Examine each belief and ask yourself the following questions.
Do you see any patterns?
Who was instrumental in helping you form this belief?
Did personal experience create or alter this belief?
Do these specific beliefs have a sense of truth or not that ring true to you?
Does this belief make sense?
Think back to those people who helped you form this belief. How did this belief affect their life(s)?
Do these beliefs reflect fear or lack of understanding?
Is this belief self-limiting and restrictive?
Does this belief prevent you from moving forward?
Is this belief liberating?
Does this belief allow and encourage you to move forward and grow?
Are you solid in this belief that you should hold onto it?
Is this belief illogical? Can you let it go?
Is your emotional connection to this belief intuitive or intellectual?

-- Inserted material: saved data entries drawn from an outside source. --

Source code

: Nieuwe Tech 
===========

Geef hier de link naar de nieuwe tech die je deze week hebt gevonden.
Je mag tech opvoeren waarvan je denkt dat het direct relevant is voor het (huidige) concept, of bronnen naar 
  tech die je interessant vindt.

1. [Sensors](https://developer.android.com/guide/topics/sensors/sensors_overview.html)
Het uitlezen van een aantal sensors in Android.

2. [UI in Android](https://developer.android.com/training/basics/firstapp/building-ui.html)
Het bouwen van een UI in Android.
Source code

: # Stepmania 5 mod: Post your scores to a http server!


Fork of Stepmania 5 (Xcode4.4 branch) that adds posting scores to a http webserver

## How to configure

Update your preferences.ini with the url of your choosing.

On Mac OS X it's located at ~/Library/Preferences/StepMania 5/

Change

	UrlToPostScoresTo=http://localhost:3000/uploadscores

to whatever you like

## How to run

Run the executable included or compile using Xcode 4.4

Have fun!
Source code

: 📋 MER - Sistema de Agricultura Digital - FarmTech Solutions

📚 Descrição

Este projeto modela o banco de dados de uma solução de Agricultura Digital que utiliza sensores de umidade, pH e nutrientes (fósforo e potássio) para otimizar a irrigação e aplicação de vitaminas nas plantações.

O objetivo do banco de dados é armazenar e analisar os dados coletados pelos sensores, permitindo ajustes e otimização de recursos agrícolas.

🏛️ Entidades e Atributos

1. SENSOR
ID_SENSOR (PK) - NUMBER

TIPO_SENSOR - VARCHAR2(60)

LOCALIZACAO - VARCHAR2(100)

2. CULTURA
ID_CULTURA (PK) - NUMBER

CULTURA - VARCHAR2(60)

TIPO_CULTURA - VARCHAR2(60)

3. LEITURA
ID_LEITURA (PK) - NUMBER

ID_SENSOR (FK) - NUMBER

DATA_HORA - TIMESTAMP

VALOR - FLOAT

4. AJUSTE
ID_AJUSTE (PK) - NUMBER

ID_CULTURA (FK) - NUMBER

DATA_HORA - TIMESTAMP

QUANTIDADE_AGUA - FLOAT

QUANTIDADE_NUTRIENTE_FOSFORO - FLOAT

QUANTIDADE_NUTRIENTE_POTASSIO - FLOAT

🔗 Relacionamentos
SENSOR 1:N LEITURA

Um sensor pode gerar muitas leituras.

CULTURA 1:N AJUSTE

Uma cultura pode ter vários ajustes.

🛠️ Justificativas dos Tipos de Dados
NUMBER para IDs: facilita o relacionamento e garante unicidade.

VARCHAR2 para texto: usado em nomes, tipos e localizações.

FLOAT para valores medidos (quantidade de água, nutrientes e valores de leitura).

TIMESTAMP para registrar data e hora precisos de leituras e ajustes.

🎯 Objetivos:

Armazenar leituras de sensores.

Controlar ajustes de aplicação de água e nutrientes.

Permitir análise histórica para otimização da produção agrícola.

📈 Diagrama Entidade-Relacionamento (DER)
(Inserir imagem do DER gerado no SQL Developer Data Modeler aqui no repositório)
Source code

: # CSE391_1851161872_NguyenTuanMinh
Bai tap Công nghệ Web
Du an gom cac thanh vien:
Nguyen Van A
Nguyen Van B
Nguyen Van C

Finding clearness of thought or being can seem overwhelming because we always have so much going on inside our heads. But, do not lament too heavily because you have more clarity than you think you do. The beauty of beliefs is that they work (usually pretty effectively) on the subconscious level. The values and beliefs which define you are constantly working in the background, working to keep you true to yourself. However, actions and words that come from unwholesome mental beliefs can set up the opportunity for us to hurt both ourselves and others.
If you find your self questioning your inner clarity, then you may instinctively be noting that there is an imbalance in your core values. My suggestion, ask the heavy questions above.